Component of Statistics Canada Catalogue no. 82-620-MWE2005001
ISSN: 1716-6713
Nutrition: Findings from the Canadian Community Health Survey
Issue no. 1
Measured Obesity
Overweight Canadian children and
adolescents
by Margot Shields
Analytical Studies and Reports
3rd floor, R.H. Coats Building, Ottawa, K1A 0T6
Telephone: 1 613 951-4177
Nutrition: Findings from the Canadian Community Health Survey – Overweight Canadian children and adolescents
Overweight Canadian children and adolescents
Margot Shields
• In 2004, 26% of Canadian children and adolescents aged 2 to 17 were overweight or obese; 8%
were obese.
• For adolescents aged 12 to 17, increases in overweight and obesity rates over the past 25 years
have been notable; the overweight/obesity rate of this age group more than doubled, and the
obesity rate tripled.
• Children and adolescents who eat fruit and vegetables 5 or more times a day are substantially less
likely to be overweight or obese than are those whose fruit and vegetable consumption is less
frequent.
• For children aged 6 to 11 and adolescents aged 12 to 17, the likelihood of being overweight or
obese tends to rise as time spent watching TV, playing video games or using the computer
increases.
• Canadian adolescent girls are significantly less likely than American adolescent girls to be
overweight/obese.
Over the past 25 years, the prevalence of overweight and obesity in children and adolescents has risen,
with the most substantial increases observed in economically developed countries.1 According to the
results of the 2004 Canadian Community Health Survey: Nutrition (CCHS), a substantial share of
Canadian youth are part of this trend.
The 2004 CCHS was the first time in many years that interviewers directly measured the height
and weight of a nationally representative sample of Canadians (see Appendix A: Data sources and
analytical techniques). In the past, most health surveys relied on respondents to report their height and
weight, a practice that tended to underestimate the prevalence of overweight and obesity among
adolescents and adults2-5 (see Appendix B: Methodology makes a difference).

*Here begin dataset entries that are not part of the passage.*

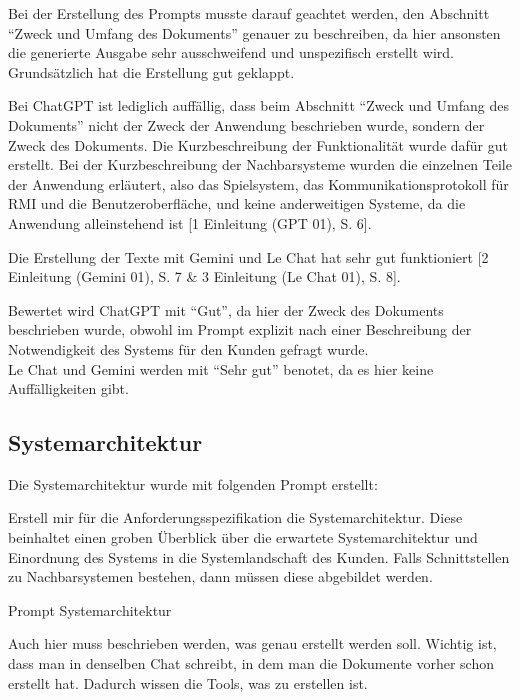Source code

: Bei der Erstellung des Prompts musste darauf geachtet werden, den Abschnitt ``Zweck und Umfang des Dokuments'' genauer zu beschreiben, da hier 
ansonsten die generierte Ausgabe sehr ausschweifend und unspezifisch erstellt wird. Grundsätzlich hat die Erstellung gut geklappt.

Bei ChatGPT ist lediglich auffällig, dass beim Abschnitt ``Zweck und Umfang des Dokuments'' nicht der Zweck der Anwendung beschrieben wurde, 
sondern der Zweck des Dokuments. Die Kurzbeschreibung der Funktionalität wurde dafür gut erstellt. Bei der Kurzbeschreibung der 
Nachbarsysteme wurden die einzelnen Teile der Anwendung erläutert, also das Spielsystem, das Kommunikationsprotokoll für RMI und die 
Benutzeroberfläche, und keine anderweitigen Systeme, da die Anwendung alleinstehend ist [1 Einleitung (GPT 01), S. 6].

Die Erstellung der Texte mit Gemini und Le Chat hat sehr gut funktioniert [2 Einleitung (Gemini 01), S. 7 \& 3 Einleitung (Le Chat 01), S. 8].

Bewertet wird ChatGPT mit ``Gut'', da hier der Zweck des Dokuments beschrieben wurde, obwohl im Prompt explizit nach einer Beschreibung der 
Notwendigkeit des Systems für den Kunden gefragt wurde.\\
Le Chat und Gemini werden mit ``Sehr gut'' benotet, da es hier keine Auffälligkeiten gibt.

\subsection*{Systemarchitektur}

Die Systemarchitektur wurde mit folgenden Prompt erstellt:

\begin{prompt}[H]
    \begin{tcolorbox}[colback=gray!20, colframe=gray!20, boxrule=0pt, sharp corners] 
        Erstell mir für die Anforderungsspezifikation die Systemarchitektur. Diese beinhaltet einen groben Überblick über die erwartete Systemarchitektur 
        und Einordnung des Systems in die Systemlandschaft des Kunden. Falls Schnittstellen zu Nachbarsystemen bestehen, dann müssen diese abgebildet werden.
        \vfill
    \end{tcolorbox}
    \caption{Prompt Systemarchitektur}
    \label{Prompt Systemarchitektur}
\end{prompt}

Auch hier muss beschrieben werden, was genau erstellt werden soll. Wichtig ist, dass man in denselben Chat schreibt, in dem man die 
Dokumente vorher schon erstellt hat. Dadurch wissen die Tools, was zu erstellen ist.

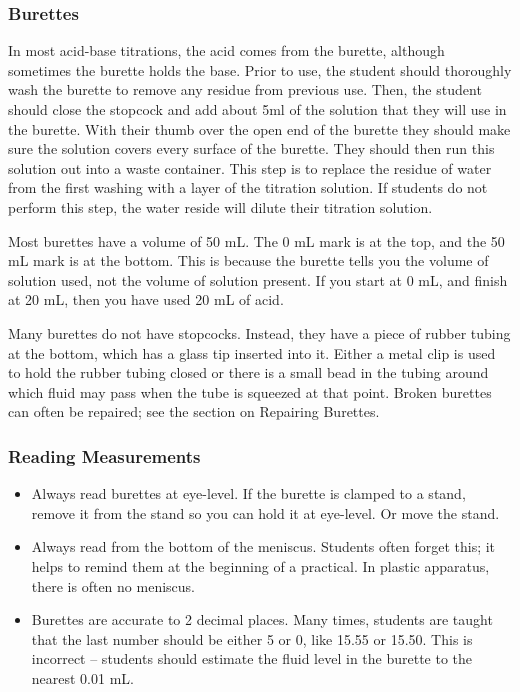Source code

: \subsubsection{Burettes}

In most acid-base titrations, the acid comes from the burette, although sometimes the burette holds the base. Prior to use, the student should thoroughly wash the burette to remove any residue from previous use. Then, the student should close the stopcock and add about 5ml of the solution that they will use in the burette. With their thumb over the open end of the burette they should make sure the solution covers every surface of the burette. They should then run this solution out into a waste container. This step is to replace the residue of water from the first washing with a layer of the titration solution. If students do not perform this step, the water reside will dilute their titration solution.

Most burettes have a volume of 50 mL. The 0 mL mark is at the top, and the 50 mL mark is at the bottom. This is because the burette tells you the volume of solution used, not the volume of solution present. If you start at 0 mL, and finish at 20 mL, then you have used 20 mL of acid.

Many burettes do not have stopcocks. Instead, they have a piece of rubber tubing at the bottom, which has a glass tip inserted into it. Either a metal clip is used to hold the rubber tubing closed or there is a small bead in the tubing around which fluid may pass when the tube is squeezed at that point. Broken burettes can often be repaired; see the section on Repairing Burettes.

\subsubsection{Reading Measurements}

\begin{itemize}

\item{Always read burettes at eye-level. If the burette is clamped to a stand, remove it from the stand so you can hold it at eye-level. Or move the stand.}

\item{Always read from the bottom of the meniscus. Students often forget this; it helps to remind them at the beginning of a practical. In plastic apparatus, there is often no meniscus.}

\item{Burettes are accurate to 2 decimal places. Many times, students are taught that the last number should be either 5 or 0, like 15.55 or 15.50. This is incorrect – students should estimate the fluid level in the burette to the nearest 0.01 mL.}

\end{itemize}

The last time that the height and weight of a nationally representative sample of Canadian
children and adolescents (aged 2 to 17) were directly measured was in 1978/79 as part of the Canada
Health Survey. Results from that survey and the 2004 CCHS can be compared to get a better picture of
the increase of overweight and obesity among young Canadians during the past quarter century.
In 1978/79, 12% of 2- to 17-year-olds were overweight, and 3% were obese—a combined
overweight/obesity rate of 15%. By 2004, the overweight rate for this age group was 18% (an estimated
1.1 million), and 8% were obese (about half a million)—a combined rate of 26%.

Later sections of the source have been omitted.